Espace 1100

Development
- Designer: Philippe Briand
- Location: France
- Year: 1985
- Builder: Jeanneau
- Role: Cruiser
- Name: Espace 1100

Boat
- Displacement: 14,080 lb (6,387 kg)
- Draft: 5.42 ft (1.65 m)

Hull
- Type: monohull
- Construction: fiberglass
- LOA: 37.67 ft (11.48 m)
- LWL: 30.17 ft (9.20 m)
- Beam: 11.92 ft (3.63 m)
- Engine: Perkins Engines 4-154 diesel engine

Hull appendages
- Keel: fin keel
- Ballast: 4,873 lb (2,210 kg)
- Rudder: skeg-mounted rudder

Rig
- Rig type: Bermuda rig
- I foretriangle height: 42.46 ft (12.94 m)
- J foretriangle base: 12.53 ft (3.82 m)
- P mainsail luff: 37.24 ft (11.35 m)
- E mainsail foot: 11.81 ft (3.60 m)

Sails
- Sailplan: masthead sloop
- Mainsail area: 219.90 sq ft (20.429 m^{2})
- Jib/genoa area: 266.01 sq ft (24.713 m^{2})
- Total sail area: 485.91 sq ft (45.143 m^{2})

= Espace 1100 =

Sailboat class

The Espace 1100 (English: Space) is a French sailboat that was designed by Philippe Briand as a cruiser and first built in 1985. The boat is one of the Espace series of cruising sailboats and its designation indicates its approximate length overall in centimeters.

==Production==
The design was built by Jeanneau in France, from 1985 until 1989.

==Design==
The Espace 1100 is a recreational keelboat, built predominantly of fiberglass, with wood trim. It has a masthead sloop rig, with aluminum spars with stainless steel wire rigging. The hull has a raked stem, a reverse transom with a swimming platform, a skeg-mounted rudder controlled by two wheels, one in the cockpit and one in the wheelhouse. It has a fixed fin keel or optional keel and centerboard. The fin keel version displaces 14080 lb and carries 4873 lb of ballast, while the centerboard-equipped version displaces 14168 lb.

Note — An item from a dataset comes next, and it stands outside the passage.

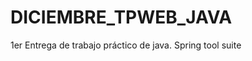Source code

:DICIEMBRE_TPWEB_JAVA
====================

1er Entrega de trabajo práctico de java.
Spring tool suite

The keel-equipped version of the boat has a draft of 5.42 ft, while the centerboard-equipped version has a draft of 7.33 ft with the centerboard extended and 4.0 ft with it retracted, allowing operation in shallow water.

The boat is fitted with a British Perkins Engines 4-154 diesel engine for docking and maneuvering. The fuel tank holds 52 u.s.gal and the fresh water tank has a capacity of 66 u.s.gal.

The design has sleeping accommodation for six people, with a double "V"-berth in the bow cabin, double settee port amidships and an aft cabin with a double berth on the starboard side. The galley is located on the starboard amidships. The galley is equipped with a two-burner stove, ice box and a double sink. A navigation station is opposite the galley, centered above, in the wheelhouse next to the salon. The head is located just aft of the bow cabin on the port side and includes a shower.

For sailing downwind the design may be equipped with a symmetrical spinnaker.

The design has a hull speed of 7.36 kn.